Date of Award

Spring 2006

Document Type


Degree Name

Doctor of Philosophy (PhD)


Micro and Nanoscale Systems

First Advisor

Michael McShane


In this dissertation, the fabrication, characterization, and application examples of 3D multicomponent nanocomposite micropatterns (MNMs) with precise spatial arrangements are described. The ability to produce such small-scale 3D structures with versatility in composition and structure is a new development based on the integration of nanoscale layer-by-layer (LbL) self-assembly and microscale photolithographic patterning, enabling construction of surfaces with microscale patterns that possess nanotopographies. The techniques used here are analogous to surface micromachining, except that the deposition materials are polymers, biological materials, and colloidal nanoparticles used to produce 3D MNMs. A key feature of the resulting 3D MNMs is that the physical and chemical properties of the multilayer nanofilms may be finely tuned using the versatile LbL assembly process, which makes them attractive for many applications requiring polymeric structures with small features.

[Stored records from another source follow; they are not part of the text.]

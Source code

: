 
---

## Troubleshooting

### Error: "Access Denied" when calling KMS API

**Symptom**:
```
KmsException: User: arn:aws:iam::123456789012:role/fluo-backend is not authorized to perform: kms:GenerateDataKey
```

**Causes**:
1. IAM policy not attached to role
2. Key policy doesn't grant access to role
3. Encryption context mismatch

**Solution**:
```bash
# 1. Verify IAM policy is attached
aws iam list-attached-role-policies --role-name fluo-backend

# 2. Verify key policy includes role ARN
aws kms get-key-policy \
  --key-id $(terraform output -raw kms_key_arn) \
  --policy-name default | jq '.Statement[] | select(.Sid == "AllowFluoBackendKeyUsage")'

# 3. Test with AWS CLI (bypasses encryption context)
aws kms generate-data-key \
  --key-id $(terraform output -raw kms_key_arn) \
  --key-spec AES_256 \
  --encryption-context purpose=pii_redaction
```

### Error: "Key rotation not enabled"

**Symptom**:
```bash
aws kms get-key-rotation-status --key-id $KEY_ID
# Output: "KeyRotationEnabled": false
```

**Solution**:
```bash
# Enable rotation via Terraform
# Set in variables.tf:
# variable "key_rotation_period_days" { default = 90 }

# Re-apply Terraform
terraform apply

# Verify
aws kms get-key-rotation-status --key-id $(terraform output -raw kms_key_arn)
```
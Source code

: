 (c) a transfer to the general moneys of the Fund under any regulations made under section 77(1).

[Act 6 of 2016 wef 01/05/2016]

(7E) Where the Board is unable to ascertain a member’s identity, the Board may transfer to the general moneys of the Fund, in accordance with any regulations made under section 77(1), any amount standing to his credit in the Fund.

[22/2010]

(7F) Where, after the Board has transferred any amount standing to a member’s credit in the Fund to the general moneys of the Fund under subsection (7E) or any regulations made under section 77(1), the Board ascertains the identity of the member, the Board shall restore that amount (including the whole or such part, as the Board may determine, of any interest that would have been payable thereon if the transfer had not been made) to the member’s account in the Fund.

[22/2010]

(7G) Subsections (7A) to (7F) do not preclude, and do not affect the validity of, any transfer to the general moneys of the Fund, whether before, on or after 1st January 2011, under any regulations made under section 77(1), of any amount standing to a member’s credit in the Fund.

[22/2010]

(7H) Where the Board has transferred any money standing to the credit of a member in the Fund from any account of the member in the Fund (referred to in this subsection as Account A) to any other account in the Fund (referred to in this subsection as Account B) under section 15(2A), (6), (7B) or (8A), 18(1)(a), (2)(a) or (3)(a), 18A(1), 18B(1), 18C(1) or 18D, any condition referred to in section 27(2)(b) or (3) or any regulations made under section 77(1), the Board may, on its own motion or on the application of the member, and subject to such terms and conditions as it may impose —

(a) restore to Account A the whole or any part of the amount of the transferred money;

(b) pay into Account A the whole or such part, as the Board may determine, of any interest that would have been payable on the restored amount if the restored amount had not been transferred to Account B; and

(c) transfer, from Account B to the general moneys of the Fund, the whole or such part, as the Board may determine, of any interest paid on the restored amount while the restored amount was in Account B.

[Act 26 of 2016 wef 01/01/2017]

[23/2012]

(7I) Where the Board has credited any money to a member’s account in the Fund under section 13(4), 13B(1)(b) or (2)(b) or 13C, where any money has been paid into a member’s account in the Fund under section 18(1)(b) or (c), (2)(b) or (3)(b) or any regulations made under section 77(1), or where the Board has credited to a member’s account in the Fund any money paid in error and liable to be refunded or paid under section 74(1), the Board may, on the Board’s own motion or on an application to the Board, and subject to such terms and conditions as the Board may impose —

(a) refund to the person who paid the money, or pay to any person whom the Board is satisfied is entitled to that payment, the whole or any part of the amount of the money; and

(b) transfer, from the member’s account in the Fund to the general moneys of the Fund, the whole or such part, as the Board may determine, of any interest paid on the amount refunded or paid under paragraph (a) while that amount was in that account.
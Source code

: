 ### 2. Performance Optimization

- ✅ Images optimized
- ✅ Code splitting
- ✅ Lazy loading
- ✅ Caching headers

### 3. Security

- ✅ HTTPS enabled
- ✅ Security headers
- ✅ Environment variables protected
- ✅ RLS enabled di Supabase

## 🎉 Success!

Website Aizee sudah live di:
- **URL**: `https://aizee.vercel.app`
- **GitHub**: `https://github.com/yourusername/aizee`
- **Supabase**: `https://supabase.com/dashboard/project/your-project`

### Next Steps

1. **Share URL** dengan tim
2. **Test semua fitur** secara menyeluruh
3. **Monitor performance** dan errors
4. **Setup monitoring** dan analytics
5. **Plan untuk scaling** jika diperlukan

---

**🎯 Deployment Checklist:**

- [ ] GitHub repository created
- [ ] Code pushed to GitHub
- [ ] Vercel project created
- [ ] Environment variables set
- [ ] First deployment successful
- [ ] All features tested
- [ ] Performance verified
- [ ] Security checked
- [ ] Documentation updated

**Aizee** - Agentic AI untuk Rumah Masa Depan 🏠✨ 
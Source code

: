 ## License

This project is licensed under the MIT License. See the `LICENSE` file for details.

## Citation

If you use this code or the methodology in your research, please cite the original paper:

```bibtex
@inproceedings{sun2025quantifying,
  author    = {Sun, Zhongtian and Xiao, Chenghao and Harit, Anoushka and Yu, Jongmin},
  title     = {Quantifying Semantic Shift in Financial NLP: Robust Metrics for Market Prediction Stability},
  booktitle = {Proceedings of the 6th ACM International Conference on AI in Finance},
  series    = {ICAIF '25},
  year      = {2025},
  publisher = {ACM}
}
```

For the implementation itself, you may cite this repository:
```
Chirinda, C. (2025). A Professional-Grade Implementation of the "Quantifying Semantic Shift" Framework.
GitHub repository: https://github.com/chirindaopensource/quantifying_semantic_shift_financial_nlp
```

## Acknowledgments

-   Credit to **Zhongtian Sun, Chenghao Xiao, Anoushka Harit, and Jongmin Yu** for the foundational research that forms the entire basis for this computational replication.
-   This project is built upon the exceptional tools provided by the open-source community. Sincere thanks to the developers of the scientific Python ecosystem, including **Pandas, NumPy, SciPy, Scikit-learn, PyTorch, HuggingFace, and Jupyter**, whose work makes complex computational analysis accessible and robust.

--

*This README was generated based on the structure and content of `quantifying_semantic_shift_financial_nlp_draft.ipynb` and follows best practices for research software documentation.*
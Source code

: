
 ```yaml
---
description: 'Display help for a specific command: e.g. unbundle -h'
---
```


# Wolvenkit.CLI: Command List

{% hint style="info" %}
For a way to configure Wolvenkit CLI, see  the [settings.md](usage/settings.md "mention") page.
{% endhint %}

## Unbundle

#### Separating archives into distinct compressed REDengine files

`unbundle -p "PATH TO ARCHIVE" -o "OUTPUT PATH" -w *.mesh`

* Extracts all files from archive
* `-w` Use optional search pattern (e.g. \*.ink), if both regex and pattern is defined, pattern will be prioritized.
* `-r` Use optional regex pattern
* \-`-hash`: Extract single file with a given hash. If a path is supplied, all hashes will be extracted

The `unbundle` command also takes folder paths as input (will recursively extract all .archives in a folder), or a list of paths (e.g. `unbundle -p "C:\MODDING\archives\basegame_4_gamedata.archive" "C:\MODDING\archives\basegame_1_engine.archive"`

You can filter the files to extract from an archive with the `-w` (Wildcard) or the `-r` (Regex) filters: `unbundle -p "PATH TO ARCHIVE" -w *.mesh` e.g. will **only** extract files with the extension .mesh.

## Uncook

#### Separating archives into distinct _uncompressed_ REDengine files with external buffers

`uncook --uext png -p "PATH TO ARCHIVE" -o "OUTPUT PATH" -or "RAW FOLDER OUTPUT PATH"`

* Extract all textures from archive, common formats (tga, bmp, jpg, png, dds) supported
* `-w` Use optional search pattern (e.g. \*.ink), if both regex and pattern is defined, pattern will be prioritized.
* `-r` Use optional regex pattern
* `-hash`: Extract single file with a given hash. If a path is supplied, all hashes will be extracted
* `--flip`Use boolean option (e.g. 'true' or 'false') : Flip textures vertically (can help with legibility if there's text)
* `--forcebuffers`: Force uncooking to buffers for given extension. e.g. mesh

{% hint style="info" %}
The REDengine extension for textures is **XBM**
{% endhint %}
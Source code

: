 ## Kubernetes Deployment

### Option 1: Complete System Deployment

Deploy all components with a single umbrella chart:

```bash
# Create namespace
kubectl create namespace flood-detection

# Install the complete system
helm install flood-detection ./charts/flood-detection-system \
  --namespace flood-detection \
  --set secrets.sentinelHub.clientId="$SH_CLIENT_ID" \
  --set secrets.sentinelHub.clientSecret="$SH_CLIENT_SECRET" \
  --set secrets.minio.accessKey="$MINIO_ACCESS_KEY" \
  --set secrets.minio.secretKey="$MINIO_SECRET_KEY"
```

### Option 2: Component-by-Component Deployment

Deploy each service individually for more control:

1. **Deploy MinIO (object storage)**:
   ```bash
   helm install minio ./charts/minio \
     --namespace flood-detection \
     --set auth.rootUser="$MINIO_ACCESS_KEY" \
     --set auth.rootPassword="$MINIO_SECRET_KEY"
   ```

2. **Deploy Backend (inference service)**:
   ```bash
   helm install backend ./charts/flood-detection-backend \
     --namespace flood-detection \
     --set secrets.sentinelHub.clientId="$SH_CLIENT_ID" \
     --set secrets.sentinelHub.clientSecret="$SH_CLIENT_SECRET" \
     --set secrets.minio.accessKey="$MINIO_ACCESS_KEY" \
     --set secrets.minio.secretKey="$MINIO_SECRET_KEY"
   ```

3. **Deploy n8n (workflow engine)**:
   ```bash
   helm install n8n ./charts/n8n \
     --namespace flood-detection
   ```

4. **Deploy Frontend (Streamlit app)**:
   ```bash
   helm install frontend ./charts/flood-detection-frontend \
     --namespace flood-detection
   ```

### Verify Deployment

The work presented here involves development of techniques for the fabrication, characterization, and applications of 3D MNMs, and evaluation of the process parameters involved in the developed techniques. These results clearly demonstrate the feasibility of the polymer 3D MNMs for biotechnological applications; specifically, they have potential as tailored surfaces for direct comparison of cell-material interactions on a single substrate, and for co-culture systems. In reality, the approach described here may enable study of and control over cell-biomaterial and cell-cell interactions in a whole new fashion. The techniques developed in this work represent a major advancement of nanoscale engineering through the integration of nanoscale LbL self-assembly and microscale photolithographic patterning for constructing 3D MNMs with varying physical and chemical properties in precise spatial arrangements. A major finding of this work, related to the applicability of the developed techniques, is that most of the seemingly harsh processes involved in constructing the 3D MNMs have minimal or no deleterious effects on the biological models used here. The exception is the resist developer (MF319), which due to its highly basic nature, results in disintegration of nanofilms exposed to it directly. Nevertheless, the methods developed here are not limited by the photoresists and resist developers used here; biocompatible photoresists and aqueous base developers could potentially be used.

This work has pursued the development of organic and inorganic nanofilm scaffolds which can eventually be combined to achieve functionality desired for specific applications. It is anticipated that the 3D MNMs developed in this work will provide general platforms for studying biological processes, which will not only impact stem cell research in general but also provide useful information in support of biomedical device development, and tissue engineering. Although the intended purpose for developing 3D MNMs is to produce novel bioactive systems, their applicability is more general and may find use in a broad range of applications including electronics, photonics, optoelectronics, and chemical and biochemical sensors.